▶ _The problem_
The response must consist of the lines below from the one with "reasonable to construct" through the one with "normal: the data", exactly as they appear and with both ends kept.

▶ _Listed entries_
________

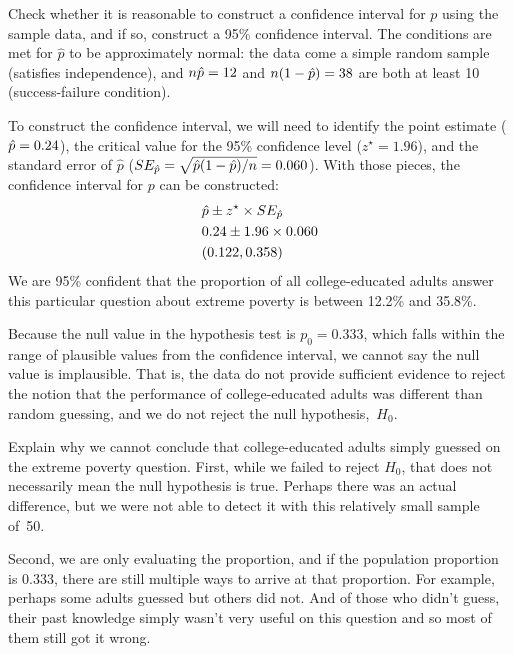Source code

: \begin{examplewrap}
\begin{nexample}{Check whether it is reasonable to construct
    a confidence interval for $p$ using the sample data, and
    if so, construct a 95\% confidence interval.}
  The conditions are met for $\hat{p}$ to be approximately
  normal: the data come a simple random sample (satisfies
  independence), and $n\hat{p} = 12$ and
  $n(1 - \hat{p}) = 38$ are both
  at least 10 (success-failure condition).

  To construct the confidence interval, we will need to identify
  the point estimate ($\hat{p} = 0.24$), the critical value for
  the 95\% confidence level ($z^{\star} = 1.96$), and the standard
  error of $\hat{p}$
  ($SE_{\hat{p}} = \sqrt{\hat{p}(1 - \hat{p}) / n} = 0.060$).
  With those pieces, the confidence interval for $p$ can be
  constructed:
  \begin{align*}
    &\hat{p} \pm z^{\star} \times SE_{\hat{p}} \\
    &0.24 \pm 1.96 \times 0.060 \\
    &(0.122, 0.358)
  \end{align*}
  We are 95\% confident that the proportion of all
  college-educated adults answer this particular question
  about extreme poverty is between 12.2\%
  and 35.8\%.
\end{nexample}
\end{examplewrap}

Because the null value in the hypothesis test is $p_0 = 0.333$,
which falls within the range of plausible values from the
confidence interval, we cannot say the null value is implausible.
That is, the data do not provide sufficient evidence to reject
the notion that the performance of college-educated
adults was different than random guessing,
and we do not reject the null hypothesis,~$H_0$.

\begin{examplewrap}
\begin{nexample}{Explain why we cannot conclude that
    college-educated adults simply guessed on the extreme
    poverty question.}
  First, while we failed to reject $H_0$, that does not
  necessarily mean the null hypothesis is true.
  Perhaps there was an actual difference,
  but we were not able to detect it with this
  relatively small sample of~50.

  Second, we are only evaluating the proportion,
  and if the population proportion is 0.333,
  there are still multiple ways to arrive at that proportion.
  For example,
  perhaps some adults guessed but others did not.
  And of those who didn't guess,
  their past knowledge simply wasn't very useful on this
  question and so most of them still got it wrong.
\end{nexample}
\end{examplewrap}

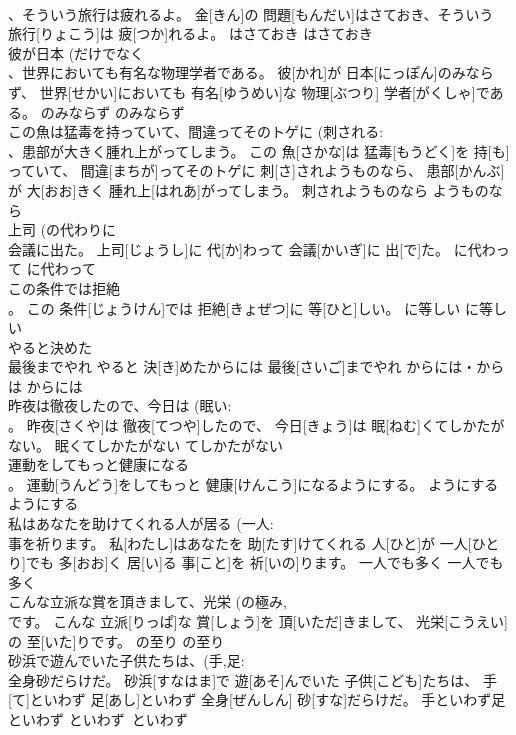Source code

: \documentclass[8pt]{extreport}
\begin{document}
\begin{CJK}{UTF8}{min}
\\	、そういう旅行は疲れるよ。	金[きん]の 問題[もんだい]はさておき、そういう 旅行[りょこう]は 疲[つか]れるよ。	はさておき	はさておき	
\\	彼が日本 (だけでなく 
\\	、世界においても有名な物理学者である。	彼[かれ]が 日本[にっぽん]のみならず、 世界[せかい]においても 有名[ゆうめい]な 物理[ぶつり] 学者[がくしゃ]である。	のみならず	のみならず	
\\	この魚は猛毒を持っていて、間違ってそのトゲに (刺される: 
\\	、患部が大きく腫れ上がってしまう。	この 魚[さかな]は 猛毒[もうどく]を 持[も]っていて、 間違[まちが]ってそのトゲに 刺[さ]されようものなら、 患部[かんぶ]が 大[おお]きく 腫れ上[はれあ]がってしまう。	刺されようものなら	ようものなら	
\\	上司 (の代わりに 
\\	会議に出た。	上司[じょうし]に 代[か]わって 会議[かいぎ]に 出[で]た。	に代わって	に代わって	
\\	この条件では拒絶 
\\	。	この 条件[じょうけん]では 拒絶[きょぜつ]に 等[ひと]しい。	に等しい	に等しい	
\\	やると決めた 
\\	最後までやれ	やると 決[き]めたからには 最後[さいご]までやれ	からには・からは	からには	
\\	昨夜は徹夜したので、今日は (眠い: 
\\	。	昨夜[さくや]は 徹夜[てつや]したので、 今日[きょう]は 眠[ねむ]くてしかたがない。	眠くてしかたがない	てしかたがない	
\\	運動をしてもっと健康になる 
\\	。	運動[うんどう]をしてもっと 健康[けんこう]になるようにする。	ようにする	ようにする	
\\	私はあなたを助けてくれる人が居る (一人: 
\\	事を祈ります。	私[わたし]はあなたを 助[たす]けてくれる 人[ひと]が 一人[ひとり]でも 多[おお]く 居[い]る 事[こと]を 祈[いの]ります。	一人でも多く	一人でも多く	
\\	こんな立派な賞を頂きまして、光栄 (の極み, 
\\	です。	こんな 立派[りっぱ]な 賞[しょう]を 頂[いただ]きまして、 光栄[こうえい]の 至[いた]りです。	の至り	の至り	
\\	砂浜で遊んでいた子供たちは、(手,足: 
\\	全身砂だらけだ。	砂浜[すなはま]で 遊[あそ]んでいた 子供[こども]たちは、 手[て]といわず 足[あし]といわず 全身[ぜんしん] 砂[すな]だらけだ。	手といわず足といわず	といわず~といわず	

\end{CJK}
\end{document}
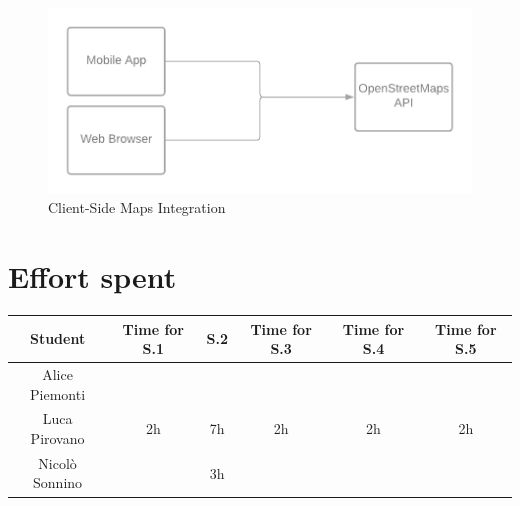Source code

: \documentclass[table, 12pt]{article}
\begin{document}
\begin{center}
    \begin{figure}[H]
        \includegraphics[width=\textwidth]{assets/IT-Plan/OpenStreetMaps.png}
        \caption{Client-Side Maps Integration}
        \label{maps_api}
    \end{figure}
\end{center}


\pagestyle{plain}

\section{Effort spent}
\begin{tabular}{ | c || c | c | c | c| c|}
    \hline
    Student        & Time for S.1 & S.2 & Time for S.3 & Time for S.4 & Time for S.5 \\ \hline
    Alice Piemonti &              &     &              &              &              \\ \hline
    Luca Pirovano  & 2h           & 7h  & 2h           & 2h           & 2h           \\ \hline
    Nicolò Sonnino &              & 3h  &              &              &              \\
    \hline
\end{tabular}
\end{document}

________

▶ _Solution for this exercise_
\begin{nexample}{Check whether it is reasonable to construct
    a confidence interval for $p$ using the sample data, and
    if so, construct a 95\% confidence interval.}
  The conditions are met for $\hat{p}$ to be approximately
  normal: the data come a simple random sample (satisfies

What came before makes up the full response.